Plain-text document sources:

-=-=-

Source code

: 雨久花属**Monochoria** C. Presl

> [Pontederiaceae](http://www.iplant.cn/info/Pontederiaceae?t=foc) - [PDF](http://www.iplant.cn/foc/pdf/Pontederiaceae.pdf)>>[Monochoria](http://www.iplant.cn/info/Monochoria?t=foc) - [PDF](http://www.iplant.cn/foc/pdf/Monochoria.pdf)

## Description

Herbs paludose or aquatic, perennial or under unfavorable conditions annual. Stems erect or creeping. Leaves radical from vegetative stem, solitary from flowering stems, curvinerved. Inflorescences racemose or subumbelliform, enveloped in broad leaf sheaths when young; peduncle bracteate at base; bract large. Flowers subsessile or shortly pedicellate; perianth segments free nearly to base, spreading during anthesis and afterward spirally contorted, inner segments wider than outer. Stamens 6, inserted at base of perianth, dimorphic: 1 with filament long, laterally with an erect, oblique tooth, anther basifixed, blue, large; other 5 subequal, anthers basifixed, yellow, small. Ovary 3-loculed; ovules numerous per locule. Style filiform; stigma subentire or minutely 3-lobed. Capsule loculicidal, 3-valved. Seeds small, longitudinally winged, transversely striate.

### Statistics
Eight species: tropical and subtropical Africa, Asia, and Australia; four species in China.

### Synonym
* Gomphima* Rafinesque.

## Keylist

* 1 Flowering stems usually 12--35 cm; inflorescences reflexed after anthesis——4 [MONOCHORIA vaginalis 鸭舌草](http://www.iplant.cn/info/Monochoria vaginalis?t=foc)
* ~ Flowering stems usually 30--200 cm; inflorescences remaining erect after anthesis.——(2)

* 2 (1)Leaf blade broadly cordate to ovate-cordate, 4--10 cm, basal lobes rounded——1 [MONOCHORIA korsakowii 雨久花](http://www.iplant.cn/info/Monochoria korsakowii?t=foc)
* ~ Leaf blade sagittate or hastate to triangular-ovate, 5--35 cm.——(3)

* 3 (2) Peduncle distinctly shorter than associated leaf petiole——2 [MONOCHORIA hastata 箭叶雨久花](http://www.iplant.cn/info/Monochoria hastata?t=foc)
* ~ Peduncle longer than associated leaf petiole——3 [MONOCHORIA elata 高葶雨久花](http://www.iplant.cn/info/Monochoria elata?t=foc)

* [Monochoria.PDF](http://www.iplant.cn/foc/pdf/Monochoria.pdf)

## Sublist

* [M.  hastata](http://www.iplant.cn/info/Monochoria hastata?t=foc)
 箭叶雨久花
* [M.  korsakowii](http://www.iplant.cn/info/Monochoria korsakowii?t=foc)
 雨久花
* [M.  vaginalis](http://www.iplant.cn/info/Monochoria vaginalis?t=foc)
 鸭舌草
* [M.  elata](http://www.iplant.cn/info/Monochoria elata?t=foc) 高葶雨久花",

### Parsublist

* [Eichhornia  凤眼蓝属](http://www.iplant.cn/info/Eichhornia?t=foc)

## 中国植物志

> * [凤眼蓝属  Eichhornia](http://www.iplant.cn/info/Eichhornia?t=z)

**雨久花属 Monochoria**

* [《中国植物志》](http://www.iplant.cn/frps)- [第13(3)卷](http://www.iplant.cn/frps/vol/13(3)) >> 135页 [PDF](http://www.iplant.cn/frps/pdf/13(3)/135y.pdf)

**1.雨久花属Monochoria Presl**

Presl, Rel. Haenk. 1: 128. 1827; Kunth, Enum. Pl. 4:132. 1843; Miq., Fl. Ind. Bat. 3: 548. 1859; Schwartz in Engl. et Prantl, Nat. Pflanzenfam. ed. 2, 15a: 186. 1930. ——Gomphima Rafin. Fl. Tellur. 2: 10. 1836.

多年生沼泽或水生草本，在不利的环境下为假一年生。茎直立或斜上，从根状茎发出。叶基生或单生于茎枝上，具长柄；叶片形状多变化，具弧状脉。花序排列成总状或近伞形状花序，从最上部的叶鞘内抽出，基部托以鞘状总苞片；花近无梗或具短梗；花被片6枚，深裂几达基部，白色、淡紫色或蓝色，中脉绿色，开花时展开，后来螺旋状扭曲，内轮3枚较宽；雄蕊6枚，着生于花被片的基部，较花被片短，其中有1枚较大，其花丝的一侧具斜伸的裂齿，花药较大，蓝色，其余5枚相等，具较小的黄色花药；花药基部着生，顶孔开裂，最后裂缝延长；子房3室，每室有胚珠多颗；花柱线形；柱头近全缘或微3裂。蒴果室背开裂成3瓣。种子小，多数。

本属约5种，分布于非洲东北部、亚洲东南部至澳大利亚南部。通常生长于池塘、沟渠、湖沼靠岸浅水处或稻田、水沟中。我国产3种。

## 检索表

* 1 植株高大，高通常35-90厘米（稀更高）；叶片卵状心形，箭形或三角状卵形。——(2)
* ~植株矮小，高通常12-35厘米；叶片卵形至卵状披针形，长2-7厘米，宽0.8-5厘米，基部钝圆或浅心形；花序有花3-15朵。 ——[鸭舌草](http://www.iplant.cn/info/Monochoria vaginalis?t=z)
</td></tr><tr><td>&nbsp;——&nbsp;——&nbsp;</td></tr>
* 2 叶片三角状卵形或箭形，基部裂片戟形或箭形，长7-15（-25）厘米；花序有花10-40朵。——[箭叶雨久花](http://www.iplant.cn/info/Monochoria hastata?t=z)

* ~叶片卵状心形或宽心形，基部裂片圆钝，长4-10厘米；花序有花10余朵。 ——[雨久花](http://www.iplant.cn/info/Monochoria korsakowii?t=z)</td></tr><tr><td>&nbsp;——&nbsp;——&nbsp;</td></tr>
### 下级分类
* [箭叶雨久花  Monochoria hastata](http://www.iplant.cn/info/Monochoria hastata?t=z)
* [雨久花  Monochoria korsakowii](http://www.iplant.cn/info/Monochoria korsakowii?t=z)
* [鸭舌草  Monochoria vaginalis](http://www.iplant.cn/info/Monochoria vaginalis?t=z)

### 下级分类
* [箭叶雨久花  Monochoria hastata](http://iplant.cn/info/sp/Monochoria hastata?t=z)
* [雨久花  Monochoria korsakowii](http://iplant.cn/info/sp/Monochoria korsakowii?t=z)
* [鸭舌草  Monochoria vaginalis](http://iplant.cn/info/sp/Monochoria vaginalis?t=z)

-=-=-

**AIM OF THE TASK**
Each line that holds the string "高葶雨久花" is to be copied from the entries above.

**REPLY TO THE EXERCISE**
* ~ Peduncle longer than associated leaf petiole——3 [MONOCHORIA elata 高葶雨久花](http://www.iplant.cn/info/Monochoria elata?t=foc)
* [M.  elata](http://www.iplant.cn/info/Monochoria elata?t=foc) 高葶雨久花",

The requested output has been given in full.